Recorded information -
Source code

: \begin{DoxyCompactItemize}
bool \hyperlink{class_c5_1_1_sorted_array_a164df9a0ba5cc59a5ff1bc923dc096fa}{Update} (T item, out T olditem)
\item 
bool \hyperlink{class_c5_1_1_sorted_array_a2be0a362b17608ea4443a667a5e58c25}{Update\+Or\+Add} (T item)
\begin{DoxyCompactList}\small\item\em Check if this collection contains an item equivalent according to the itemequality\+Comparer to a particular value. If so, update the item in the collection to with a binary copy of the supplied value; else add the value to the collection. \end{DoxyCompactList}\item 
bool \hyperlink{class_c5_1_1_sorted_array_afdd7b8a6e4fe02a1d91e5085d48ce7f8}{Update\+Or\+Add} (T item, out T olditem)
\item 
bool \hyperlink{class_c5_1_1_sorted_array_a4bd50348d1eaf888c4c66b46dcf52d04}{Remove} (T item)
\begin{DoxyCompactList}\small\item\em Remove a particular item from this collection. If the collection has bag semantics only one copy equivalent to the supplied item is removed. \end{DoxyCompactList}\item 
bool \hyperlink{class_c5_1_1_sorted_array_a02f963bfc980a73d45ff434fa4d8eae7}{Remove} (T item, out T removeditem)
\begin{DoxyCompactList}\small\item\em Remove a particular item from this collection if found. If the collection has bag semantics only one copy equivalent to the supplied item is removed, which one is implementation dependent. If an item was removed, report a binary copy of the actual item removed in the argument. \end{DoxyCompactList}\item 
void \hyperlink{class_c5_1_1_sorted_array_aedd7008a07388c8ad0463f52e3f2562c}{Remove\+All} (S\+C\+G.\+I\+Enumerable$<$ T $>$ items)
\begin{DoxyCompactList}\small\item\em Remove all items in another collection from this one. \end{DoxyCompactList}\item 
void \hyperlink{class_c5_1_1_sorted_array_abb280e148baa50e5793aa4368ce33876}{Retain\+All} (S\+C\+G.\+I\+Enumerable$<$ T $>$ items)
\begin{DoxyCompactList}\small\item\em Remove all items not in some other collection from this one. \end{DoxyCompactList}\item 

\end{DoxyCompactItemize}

Activity - Return all of the data above verbatim.

Answer -
Source code

: \begin{DoxyCompactItemize}
bool \hyperlink{class_c5_1_1_sorted_array_a164df9a0ba5cc59a5ff1bc923dc096fa}{Update} (T item, out T olditem)
\item 
bool \hyperlink{class_c5_1_1_sorted_array_a2be0a362b17608ea4443a667a5e58c25}{Update\+Or\+Add} (T item)
\begin{DoxyCompactList}\small\item\em Check if this collection contains an item equivalent according to the itemequality\+Comparer to a particular value. If so, update the item in the collection to with a binary copy of the supplied value; else add the value to the collection. \end{DoxyCompactList}\item 
bool \hyperlink{class_c5_1_1_sorted_array_afdd7b8a6e4fe02a1d91e5085d48ce7f8}{Update\+Or\+Add} (T item, out T olditem)
\item 
bool \hyperlink{class_c5_1_1_sorted_array_a4bd50348d1eaf888c4c66b46dcf52d04}{Remove} (T item)
\begin{DoxyCompactList}\small\item\em Remove a particular item from this collection. If the collection has bag semantics only one copy equivalent to the supplied item is removed. \end{DoxyCompactList}\item 
bool \hyperlink{class_c5_1_1_sorted_array_a02f963bfc980a73d45ff434fa4d8eae7}{Remove} (T item, out T removeditem)
\begin{DoxyCompactList}\small\item\em Remove a particular item from this collection if found. If the collection has bag semantics only one copy equivalent to the supplied item is removed, which one is implementation dependent. If an item was removed, report a binary copy of the actual item removed in the argument. \end{DoxyCompactList}\item 
void \hyperlink{class_c5_1_1_sorted_array_aedd7008a07388c8ad0463f52e3f2562c}{Remove\+All} (S\+C\+G.\+I\+Enumerable$<$ T $>$ items)
\begin{DoxyCompactList}\small\item\em Remove all items in another collection from this one. \end{DoxyCompactList}\item 
void \hyperlink{class_c5_1_1_sorted_array_abb280e148baa50e5793aa4368ce33876}{Retain\+All} (S\+C\+G.\+I\+Enumerable$<$ T $>$ items)
\begin{DoxyCompactList}\small\item\em Remove all items not in some other collection from this one. \end{DoxyCompactList}\item 

\end{DoxyCompactItemize}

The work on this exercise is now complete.